However, Tsonga has to watch his fitness after sitting out from Wimbledon through to Metz last month with his knee worries. This week in the Austrian capital marks his fourth event in the last five weeks, a heavy stress on even a fully-fit player,
Tsonga remains optimistic.
“I’m going better and better, and I know I can play a lot better. I’ll continue to work, I think I’m on a good way,” he said.
Monday’s opening day featured an ulta-light schedule with just two main-draw matches set.
Both involved Czech seeds, who are using the last three weeks of the regular season to prepare for next month’s Davis Cup final in Belgrade against Djokovic and Serbia.

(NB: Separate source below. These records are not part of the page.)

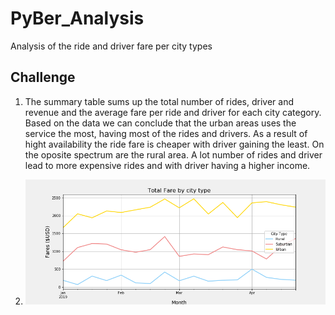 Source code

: # PyBer_Analysis

Analysis of the ride and driver fare per city types

## Challenge

1. The summary table sums up the total number of rides, driver and revenue and the average fare per ride and driver for each city category. Based on the data we can conclude that the urban areas uses the service the most, having most of the rides and drivers. As a result of hight availability the ride fare is cheaper with driver gaining the least. On the oposite spectrum are the rural area. A lot number of rides and driver lead to more expensive rides and with driver having a higher income.

2. ![Total fare by city type](analysis/Fig8.png)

Veteran Radek Stepanek defeated Austrian Martin Fischer 7-5, 6-3, while eighth seed Lukas Rosol produced a mirror-image victory 6-3, 7-5 over Jesse Huta Galung of the Netherlands.
Both matches also took an identical 65 minutes, with Rosol firing 13 aces in his victory.

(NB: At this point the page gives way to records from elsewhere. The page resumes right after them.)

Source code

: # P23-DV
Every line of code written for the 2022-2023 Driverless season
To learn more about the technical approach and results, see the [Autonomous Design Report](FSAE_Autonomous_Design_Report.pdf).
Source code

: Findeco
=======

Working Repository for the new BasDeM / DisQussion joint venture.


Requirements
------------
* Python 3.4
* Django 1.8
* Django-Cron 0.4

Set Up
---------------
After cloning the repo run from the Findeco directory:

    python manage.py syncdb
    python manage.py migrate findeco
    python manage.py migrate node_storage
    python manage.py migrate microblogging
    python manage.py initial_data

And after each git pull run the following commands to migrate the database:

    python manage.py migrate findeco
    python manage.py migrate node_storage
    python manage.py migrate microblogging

The tournament is missing two-time champion Juergen Melzer, who was forced to pull out and end his season due to a shoulder tendon injury. The 32-year-old won his fifth career title at Winston-Salem in August.

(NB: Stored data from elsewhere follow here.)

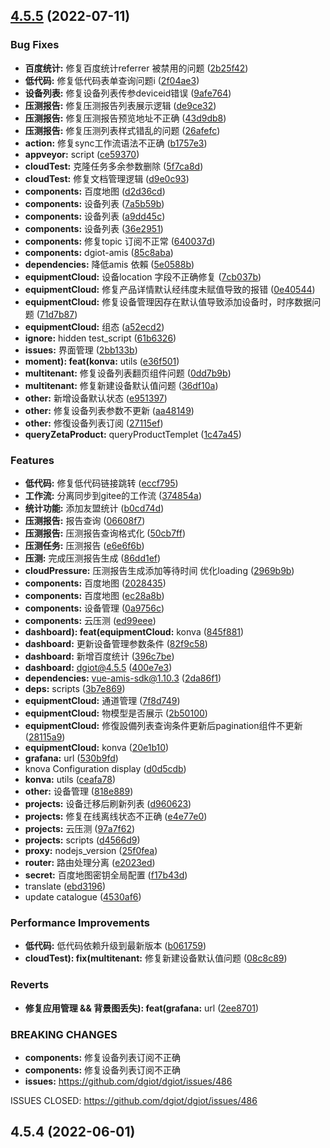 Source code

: ## [4.5.5](https://github.com/dgiot/dgiot-dashboard/compare/v4.5.4...v4.5.5) (2022-07-11)


### Bug Fixes

* **百度统计:** 修复百度统计referrer 被禁用的问题 ([2b25f42](https://github.com/dgiot/dgiot-dashboard/commit/2b25f422163eeff91e00812aad962d3e7bf5f94e))
* **低代码:** 修复低代码表单查询问题i ([2f04ae3](https://github.com/dgiot/dgiot-dashboard/commit/2f04ae38f16c4f9438dfa6b866a1f3ce460a3924))
* **设备列表:** 修复设备列表传参deviceid错误 ([9afe764](https://github.com/dgiot/dgiot-dashboard/commit/9afe764053ec46fe2ad62539705a61f8f0639fbe))
* **压测报告:** 修复压测报告列表展示逻辑 ([de9ce32](https://github.com/dgiot/dgiot-dashboard/commit/de9ce3281110ee819afca14730c5d92e35e9a620))
* **压测报告:** 修复压测报告预览地址不正确 ([43d9db8](https://github.com/dgiot/dgiot-dashboard/commit/43d9db89bb6a2f1e741eb2f3ebc19eb26737153f))
* **压测报告:** 修复压测列表样式错乱的问题 ([26afefc](https://github.com/dgiot/dgiot-dashboard/commit/26afefcf2723e74d56443ba8df99d35edceb6543))
* **action:** 修复sync工作流语法不正确 ([b1757e3](https://github.com/dgiot/dgiot-dashboard/commit/b1757e3baad7a4e15f08b3e77adbce7259d43491))
* **appveyor:** script ([ce59370](https://github.com/dgiot/dgiot-dashboard/commit/ce593705fafa3c5b16062d27f43d66034139d561))
* **cloudTest:** 克隆任务多余参数删除 ([5f7ca8d](https://github.com/dgiot/dgiot-dashboard/commit/5f7ca8da019991f8e81da414a736437a1d8d4d74))
* **cloudTest:** 修复文档管理逻辑 ([d9e0c93](https://github.com/dgiot/dgiot-dashboard/commit/d9e0c933d3e1db0a66bdee0b8c4e72625ff48c2b))
* **components:** 百度地图 ([d2d36cd](https://github.com/dgiot/dgiot-dashboard/commit/d2d36cd565d8dde402892789ce01a84aa47f0752))
* **components:** 设备列表 ([7a5b59b](https://github.com/dgiot/dgiot-dashboard/commit/7a5b59b9bbbd9163e5df359224f5b6b433b2432e))
* **components:** 设备列表 ([a9dd45c](https://github.com/dgiot/dgiot-dashboard/commit/a9dd45ca5044fa0532807a114feab6d8125d625b))
* **components:** 设备列表 ([36e2951](https://github.com/dgiot/dgiot-dashboard/commit/36e29513ec2e8a88ccb586e1779800f81aa4b771))
* **components:** 修复topic 订阅不正常 ([640037d](https://github.com/dgiot/dgiot-dashboard/commit/640037d89dbf6b36fb4f5a6da4f7d17f930ce09d))
* **components:** dgiot-amis ([85c8aba](https://github.com/dgiot/dgiot-dashboard/commit/85c8abae0b14d4ca8aa4e3f7542f1d6ca67d8883))
* **dependencies:** 降低amis 依賴 ([5e0588b](https://github.com/dgiot/dgiot-dashboard/commit/5e0588b901b1143ffd117d197ebce1cc72fa6b48))
* **equipmentCloud:** 设备location 字段不正确修复 ([7cb037b](https://github.com/dgiot/dgiot-dashboard/commit/7cb037b4a69eb11cf50c864f40b86f2d94036127))
* **equipmentCloud:** 修复产品详情默认经纬度未赋值导致的报错 ([0e40544](https://github.com/dgiot/dgiot-dashboard/commit/0e405447e29df011bf2e96c34fd8b47c88264284))
* **equipmentCloud:** 修复设备管理因存在默认值导致添加设备时，时序数据问题 ([71d7b87](https://github.com/dgiot/dgiot-dashboard/commit/71d7b8752f7c211d119f388f29908c0e2671ef01))
* **equipmentCloud:** 组态 ([a52ecd2](https://github.com/dgiot/dgiot-dashboard/commit/a52ecd2c2717e016d1185e0f64d0f151121e93ae))
* **ignore:** hidden test_script ([61b6326](https://github.com/dgiot/dgiot-dashboard/commit/61b632636fc8409b1e99f4235a9a865d22d72af4))
* **issues:** 界面管理 ([2bb133b](https://github.com/dgiot/dgiot-dashboard/commit/2bb133bb4dcda1b3a000030416b56ae252739e3a))
* **moment): feat(konva:** utils ([e36f501](https://github.com/dgiot/dgiot-dashboard/commit/e36f501e300baede4ce99de3e2ab4d07da7dc6e0))
* **multitenant:** 修复设备列表翻页组件问题 ([0dd7b9b](https://github.com/dgiot/dgiot-dashboard/commit/0dd7b9baa4d7a4191be6c7f3423bbf9b1999fe1b))
* **multitenant:** 修复新建设备默认值问题 ([36df10a](https://github.com/dgiot/dgiot-dashboard/commit/36df10a3e12afb32b405cea1349f7ad707b609ff))
* **other:** 新增设备默认状态 ([e951397](https://github.com/dgiot/dgiot-dashboard/commit/e95139739d5e75a042f3181a03f02ad182dd57ce))
* **other:** 修复设备列表参数不更新 ([aa48149](https://github.com/dgiot/dgiot-dashboard/commit/aa48149e3c4d6790121622356536cde5d0ec96ad))
* **other:** 修復设备列表订阅 ([27115ef](https://github.com/dgiot/dgiot-dashboard/commit/27115ef44de12c4986a98002173d385eb5593b54))
* **queryZetaProduct:** queryProductTemplet ([1c47a45](https://github.com/dgiot/dgiot-dashboard/commit/1c47a4511451818ecd1f8fdcf2b4cebd0e6b4761))


### Features

* **低代码:** 修复低代码链接跳转 ([eccf795](https://github.com/dgiot/dgiot-dashboard/commit/eccf795ae593b5f8ba984bf70abcdd8dd1415039))
* **工作流:** 分离同步到gitee的工作流 ([374854a](https://github.com/dgiot/dgiot-dashboard/commit/374854a3c1f9a2b23b931861da14f6c458bea845))
* **统计功能:** 添加友盟统计 ([b0cd74d](https://github.com/dgiot/dgiot-dashboard/commit/b0cd74d8ea9454da3dec28447c46a2287a8b08c9))
* **压测报告:** 报告查询 ([06608f7](https://github.com/dgiot/dgiot-dashboard/commit/06608f7df8edeef0dd0bb4005130dc88db9ced31))
* **压测报告:** 压测报告查询格式化 ([50cb7ff](https://github.com/dgiot/dgiot-dashboard/commit/50cb7ff858330f4ce24c9b45569190df37f4c9fd))
* **压测任务:** 压测报告 ([e6e6f6b](https://github.com/dgiot/dgiot-dashboard/commit/e6e6f6b4fec9ffe91a2d691e4573dae05bbdb99d))
* **压测:** 完成压测报告生成 ([86dd1ef](https://github.com/dgiot/dgiot-dashboard/commit/86dd1ef83c73ef257251494e16ea99900526539a))
* **cloudPressure:** 压测报告生成添加等待时间 优化loading ([2969b9b](https://github.com/dgiot/dgiot-dashboard/commit/2969b9b605b24507300bfcbb48515ec6fc4a1a80))
* **components:** 百度地图 ([2028435](https://github.com/dgiot/dgiot-dashboard/commit/2028435e76e2a7de221266fa54b40d793c9495cb))
* **components:** 百度地图 ([ec28a8b](https://github.com/dgiot/dgiot-dashboard/commit/ec28a8b199531ee2108e1b44c3b129c052f3cc94))
* **components:** 设备管理 ([0a9756c](https://github.com/dgiot/dgiot-dashboard/commit/0a9756cadaa45a0796f345fa064c1f1f239af7ee))
* **components:** 云压测 ([ed99eee](https://github.com/dgiot/dgiot-dashboard/commit/ed99eee177a5947609cfa35998bdd1f8b3d3a9ab))
* **dashboard): feat(equipmentCloud:** konva ([845f881](https://github.com/dgiot/dgiot-dashboard/commit/845f881ed5a96f6c5803e2a99d01519c3feefebe))
* **dashboard:** 更新设备管理参数条件 ([82f9c58](https://github.com/dgiot/dgiot-dashboard/commit/82f9c58be6101d24c16f038bd0b116c121df3623))
* **dashboard:** 新增百度统计 ([396c7be](https://github.com/dgiot/dgiot-dashboard/commit/396c7be11d010deae48bd915265a904202df0be2))
* **dashboard:** dgiot@4.5.5 ([400e7e3](https://github.com/dgiot/dgiot-dashboard/commit/400e7e305f62ba0a206c61bfb3eed4ad0b352e6a))
* **dependencies:** vue-amis-sdk@1.10.3 ([2da86f1](https://github.com/dgiot/dgiot-dashboard/commit/2da86f1dc1ebb30673b6aeb6ad911adb9c8d47c0))
* **deps:** scripts ([3b7e869](https://github.com/dgiot/dgiot-dashboard/commit/3b7e869f3310e90f04bf9892c0ae9d00f10cbd7c))
* **equipmentCloud:** 通道管理 ([7f8d749](https://github.com/dgiot/dgiot-dashboard/commit/7f8d74903cf1c747064e4a43c28fa7b552b0e4d3))
* **equipmentCloud:** 物模型是否展示 ([2b50100](https://github.com/dgiot/dgiot-dashboard/commit/2b50100a58ca61ca1cea563f816e412bb56fadd1))
* **equipmentCloud:** 修復設備列表查询条件更新后pagination组件不更新 ([28115a9](https://github.com/dgiot/dgiot-dashboard/commit/28115a982d253e11fbd2ec1cfd64b40409c5e122))
* **equipmentCloud:** konva ([20e1b10](https://github.com/dgiot/dgiot-dashboard/commit/20e1b10be36cf25ed2ca13b12127ab9c49daa90d))
* **grafana:** url ([530b9fd](https://github.com/dgiot/dgiot-dashboard/commit/530b9fd1b095e86614234ee1f585ef0c6fb07eec))
* knova Configuration display ([d0d5cdb](https://github.com/dgiot/dgiot-dashboard/commit/d0d5cdba26aa779120718d7722c3fc48a88ebb07))
* **konva:** utils ([ceafa78](https://github.com/dgiot/dgiot-dashboard/commit/ceafa787b91cbca42a7efd52ce92a3b5e673b94b))
* **other:** 设备管理 ([818e889](https://github.com/dgiot/dgiot-dashboard/commit/818e889e9b42246e0d8d97e6891e40db801e58a5))
* **projects:** 设备迁移后刷新列表 ([d960623](https://github.com/dgiot/dgiot-dashboard/commit/d960623937c5c8f7f03b8cc8c969147a4b91b98e))
* **projects:** 修复在线离线状态不正确 ([e4e77e0](https://github.com/dgiot/dgiot-dashboard/commit/e4e77e0e2555ceb72637049d399756a5d1856036))
* **projects:** 云压测 ([97a7f62](https://github.com/dgiot/dgiot-dashboard/commit/97a7f62e0b32949dc2bc4d1297a30befa76fe583))
* **projects:** scripts ([d4566d9](https://github.com/dgiot/dgiot-dashboard/commit/d4566d90c7ca08ef84107f2a7ff3b8b8cf0da6e8))
* **proxy:** nodejs_version ([25f0fea](https://github.com/dgiot/dgiot-dashboard/commit/25f0feaf77ee4662b206f9b01894839b74c04fca))
* **router:** 路由处理分离 ([e2023ed](https://github.com/dgiot/dgiot-dashboard/commit/e2023ed42854c38af414288faf4260a064ed2d7e))
* **secret:** 百度地图密钥全局配置 ([f17b43d](https://github.com/dgiot/dgiot-dashboard/commit/f17b43dd1f27f1cd5d2d61fc347a4dd706f2d630))
* translate ([ebd3196](https://github.com/dgiot/dgiot-dashboard/commit/ebd3196a719d75bb8978143935d87529262c6980))
* update catalogue ([4530af6](https://github.com/dgiot/dgiot-dashboard/commit/4530af6825129925923dfd6e2000701b9cb5a63a))


### Performance Improvements

* **低代码:** 低代码依赖升级到最新版本 ([b061759](https://github.com/dgiot/dgiot-dashboard/commit/b061759c80a71911423b742b9f0b3873a9917a1a))
* **cloudTest): fix(multitenant:** 修复新建设备默认值问题 ([08c8c89](https://github.com/dgiot/dgiot-dashboard/commit/08c8c89a8a835a50cb680e7f035e78b49a0fe510))


### Reverts

* **修复应用管理 && 背景图丢失): feat(grafana:** url ([2ee8701](https://github.com/dgiot/dgiot-dashboard/commit/2ee87010a2ef7e6afdc580ad2a155f975447f885))


### BREAKING CHANGES

* **components:** 修复设备列表订阅不正确
* **components:** 修复设备列表订阅不正确
* **issues:** https://github.com/dgiot/dgiot/issues/486

ISSUES CLOSED: https://github.com/dgiot/dgiot/issues/486



## 4.5.4 (2022-06-01)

His absence will be a body blow to the tournament which thrives on imported big names plus local Austrian players, like 2009 and 2010 winner Melzer.
Stepanek, 34, and playing the tournament for the sixth time, had never faced wild-card Fischer. The Austrian has lost four first-round matches in Vienna dating to 2006.
STOCKHOLM OPEN
AP, STOCKHOLM
Sixth-seeded Benoit Paire of France advanced to the second round of the Stockholm Open on Monday by beating Santiago Giraldo of Colombia 6-4, 6-4.
Paire broke Giraldo twice and lost his serve once in both sets to wrap up the win in 1 hour, 10 minutes. He will next face Pablo Carreno Busta of Spain, who advanced when Jurgen Zopp of Estonia retired with an injury at 5-5 in the first set.
In Monday’s other first-round match, Igor Sijsling of the Netherlands beat Tobias Kamke of Germany 6-4, 6-2.
Top-seeded David Ferrer of Spain has a bye into the second round, as does No. 2 Milos Raonic of Canada.
LUXEMBOURG OPEN
AP, LUXEMBOURG
Fifth-seeded Lucie Safarova of the Czech Republic defeated China’s Peng Shuai 7-5, 6-4 on Monday to move into the second round of the Luxembourg Open.
Safarova converted her only break point in the first set and added two more breaks in the second to wrap up the win in 1 hour, 32 minutes.
In another first-round match, Yanina Wickmayer of Belgium beat Heather Watson of Britain 6-0, 5-7, 6-2, breaking her opponent seven times even though the Briton landed 81 percent of her first serves compared with just 49 percent for Wickmayer.
Top-seeded Caroline Wozniacki of Denmark, No. 2 Sloane Stephens of the US and third-seeded Sabine Lisicki of Germany were all due to open their campaigns yesterday.